Все было знакомо: в конце пандуса шлюз, налево баллоны с кислородом,
метаном, аммиаком - кому какой газ требуется. Прямо коридор и комнаты, а в
комнате ванна и ратоматор - этот чудесный прибор сапиенсов, расставляющий
атомы в заданном порядке, изготовляющий любую пищу по программе, тот самый,
который штамповал для меня земные персики во время болезни. Ленты с
программами у меня были, и ожидая, пока Он позовет меня, я изготовил себе
спекс жареный, спекс печеный, кардру, ю-ю и соус 17-94. Что это такое,
объяснять бесполезно. Блюда эти придуманы здешними химиками в лабораториях,
формулы смесей невероятно длинны и ничего вам не скажут.
В общем спекс - это нечто жирно-соленое, кардра - кисло- сладкое, ю-ю
пахнет ананасами и селедкой, а соус 17-94 безвкусен, как вода, но возбуждает
волчий аппетит. И я возбудил волчий аппетит, поужинал спексом и прочим,
поскольку же Он все еще не звал меня, завалился спать. День был тяжелый. Я
ввинчивался в пространство, потом вывинчивался, перегружался и невесомился в
ракете, трясся на стальной макушке, попал не то в плен, не то в гости. И
если в таких обстоятельствах вы не спите от волнения, я вам не завидую.
Поутру меня разбудили гости - тоже машины, но куда больше вчерашних,
такие громоздкие, что они не могли влезть в помещение, вызвали меня для
разговора в пустой зал, вероятно, в прошлом спортивный, с сухим бассейном в
центре. В этом бассейне они и расположились, уставив на меня свои фотоглаза.
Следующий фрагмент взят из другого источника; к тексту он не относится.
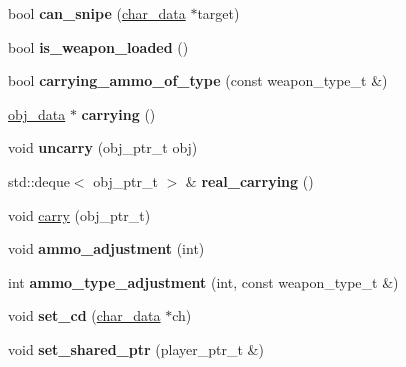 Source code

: \begin{DoxyCompactItemize}
bool {\bfseries can\+\_\+snipe} (\hyperlink{structchar__data}{char\+\_\+data} $\ast$target)
\item 
\mbox{\label{classmods_1_1player_ac61916af7f7983f789be3da07d8eef99}} 
bool {\bfseries is\+\_\+weapon\+\_\+loaded} ()
\item 
\mbox{\label{classmods_1_1player_a34eb82a07bfcf1cda938b295a263b692}} 
bool {\bfseries carrying\+\_\+ammo\+\_\+of\+\_\+type} (const weapon\+\_\+type\+\_\+t \&)
\item 
\mbox{\label{classmods_1_1player_a5500e30cd64d867671b0aeb1513a4dd9}} 
\hyperlink{structobj__data}{obj\+\_\+data} $\ast$ {\bfseries carrying} ()
\item 
\mbox{\label{classmods_1_1player_a29cd4d24ec21d08b01e6e4ea57d056ad}} 
void {\bfseries uncarry} (obj\+\_\+ptr\+\_\+t obj)
\item 
\mbox{\label{classmods_1_1player_a8f095a914b197c84ca48daa6f027d63f}} 
std\+::deque$<$ obj\+\_\+ptr\+\_\+t $>$ \& {\bfseries real\+\_\+carrying} ()
\item 
void \hyperlink{classmods_1_1player_a3dfd0e5a7bb17c98cfa5031b02620cbb}{carry} (obj\+\_\+ptr\+\_\+t)
\item 
\mbox{\label{classmods_1_1player_a24f37b27f2a8e2265c825b92dc9126f7}} 
void {\bfseries ammo\+\_\+adjustment} (int)
\item 
\mbox{\label{classmods_1_1player_a505508f9f4abf3d019137f56529cee2e}} 
int {\bfseries ammo\+\_\+type\+\_\+adjustment} (int, const weapon\+\_\+type\+\_\+t \&)
\item 
\mbox{\label{classmods_1_1player_a706d5f48fe7b8e3f3013e8a4e89026ea}} 
void {\bfseries set\+\_\+cd} (\hyperlink{structchar__data}{char\+\_\+data} $\ast$ch)
\item 
\mbox{\label{classmods_1_1player_a6c51e26561ea4c876295da2d3702b724}} 
void {\bfseries set\+\_\+shared\+\_\+ptr} (player\+\_\+ptr\+\_\+t \&)
\item 
\mbox{\label{classmods_1_1player_a09754f81fd228f379ab56861aab2417b}} 

\end{DoxyCompactItemize}
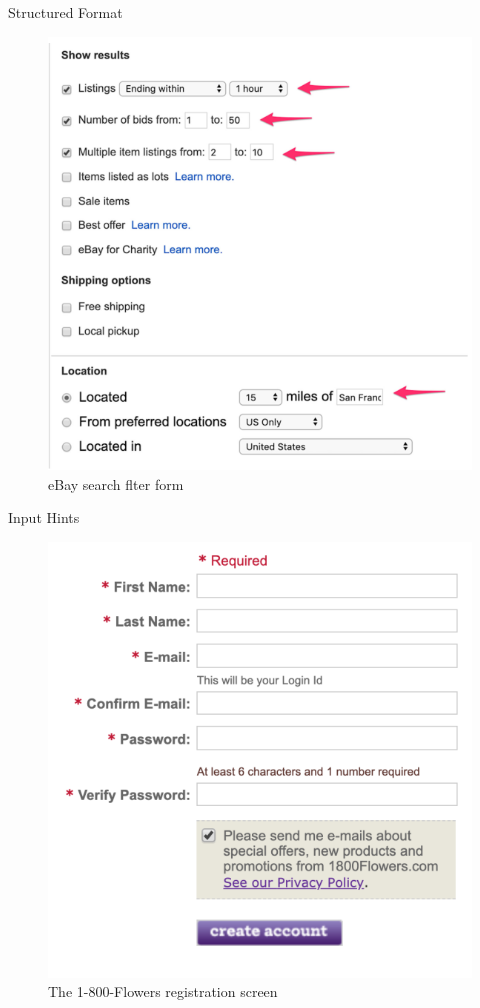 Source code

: \documentclass{beamer}
\begin{document}
\begin{frame}[t]{Structured Format}
	\begin{figure}[h]
		\centering
		\includegraphics[scale=0.6]{images/lec08-pic40.png}
		\caption{eBay search flter form}
	\end{figure}
\end{frame}

\begin{frame}[t]{Input Hints}
	\begin{figure}[h]
		\centering
		\includegraphics[scale=0.6]{images/lec08-pic41.png}
		\caption{The 1-800-Flowers registration screen}
	\end{figure}
\end{frame}
\end{document}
У них тоже были ноги на кривошипах, подвешенные к ушам, и лбы с эмблемой
"дважды два". Но у вчерашних машин лбы были узкие, плоские физиономии имели
вид удивленно-оторопелый. У этих же глаза прятались глубоко под
монументальным лбом, и выражение получалось серьезно-осуждающее,
глубокомысленное. Вероятно, это в самом деле были глубокомысленные машины,
потому что рядом с квадратиком у "их были привинчены пластинки с восемью
нулями. Сотни миллионов элементов - вычислительные машины довольно высокого
класса.
- Он поручил нам познакомиться с тобой, - объявили они.
Я подумал, что этот Он не слишком-то вежлив. Мог бы и сам поговорить со
мной, не через посредство придворных-машин. Но начинать со споров не
хотелось. Я представился, сказал, что я космический путешественник, прибыл с
далекой планеты по имени Земля, осматриваю их шаровое скопление.
- Исследователь, - констатировала одна из машин.
- Коллега, - добавила другая. (Я поежился.) А третья спросила:
- Сколько у тебя нулей? - Десять, - ответил я, вспомнив, что в мозгу у
меня пятнадцать миллиардов нервных клеток, число десятизначное.
- О-о! - протянули все три машины хором. Готов был поручиться, что в
голосах у них появилось почтение. - О! Он превосходит нас на два порядка.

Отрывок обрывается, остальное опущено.